[Collected data]
--- START ---
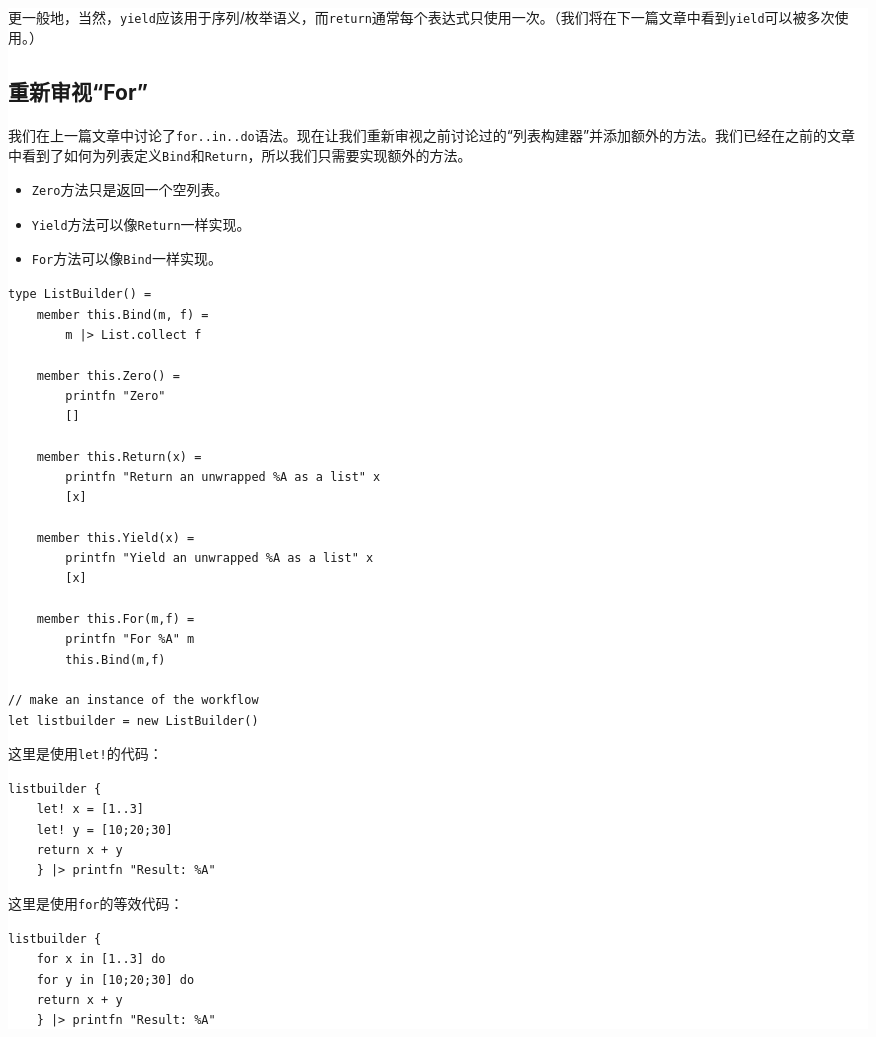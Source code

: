 更一般地，当然，`yield`应该用于序列/枚举语义，而`return`通常每个表达式只使用一次。（我们将在下一篇文章中看到`yield`可以被多次使用。）

## 重新审视“For”

我们在上一篇文章中讨论了`for..in..do`语法。现在让我们重新审视之前讨论过的“列表构建器”并添加额外的方法。我们已经在之前的文章中看到了如何为列表定义`Bind`和`Return`，所以我们只需要实现额外的方法。

+   `Zero`方法只是返回一个空列表。

+   `Yield`方法可以像`Return`一样实现。

+   `For`方法可以像`Bind`一样实现。

```
type ListBuilder() =
    member this.Bind(m, f) = 
        m |> List.collect f

    member this.Zero() = 
        printfn "Zero"
        []

    member this.Return(x) = 
        printfn "Return an unwrapped %A as a list" x
        [x]

    member this.Yield(x) = 
        printfn "Yield an unwrapped %A as a list" x
        [x]

    member this.For(m,f) =
        printfn "For %A" m
        this.Bind(m,f)

// make an instance of the workflow 
let listbuilder = new ListBuilder() 
```

这里是使用`let!`的代码：

```
listbuilder { 
    let! x = [1..3]
    let! y = [10;20;30]
    return x + y
    } |> printfn "Result: %A" 
```

这里是使用`for`的等效代码：

```
listbuilder { 
    for x in [1..3] do
    for y in [10;20;30] do
    return x + y
    } |> printfn "Result: %A" 
```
--- END ---
> [Problem requirements]: Restate every line above word for word. Do not carry over the images.

> [Task result]:
Source code

: 更一般地，当然，`yield`应该用于序列/枚举语义，而`return`通常每个表达式只使用一次。（我们将在下一篇文章中看到`yield`可以被多次使用。）

## 重新审视“For”

我们在上一篇文章中讨论了`for..in..do`语法。现在让我们重新审视之前讨论过的“列表构建器”并添加额外的方法。我们已经在之前的文章中看到了如何为列表定义`Bind`和`Return`，所以我们只需要实现额外的方法。

+   `Zero`方法只是返回一个空列表。

+   `Yield`方法可以像`Return`一样实现。

+   `For`方法可以像`Bind`一样实现。

```
type ListBuilder() =
    member this.Bind(m, f) = 
        m |> List.collect f

    member this.Zero() = 
        printfn "Zero"
        []

    member this.Return(x) = 
        printfn "Return an unwrapped %A as a list" x
        [x]

    member this.Yield(x) = 
        printfn "Yield an unwrapped %A as a list" x
        [x]

    member this.For(m,f) =
        printfn "For %A" m
        this.Bind(m,f)

// make an instance of the workflow 
let listbuilder = new ListBuilder() 
```

这里是使用`let!`的代码：

```
listbuilder { 
    let! x = [1..3]
    let! y = [10;20;30]
    return x + y
    } |> printfn "Result: %A" 
```

这里是使用`for`的等效代码：

```
listbuilder { 
    for x in [1..3] do
    for y in [10;20;30] do
    return x + y
    } |> printfn "Result: %A" 
```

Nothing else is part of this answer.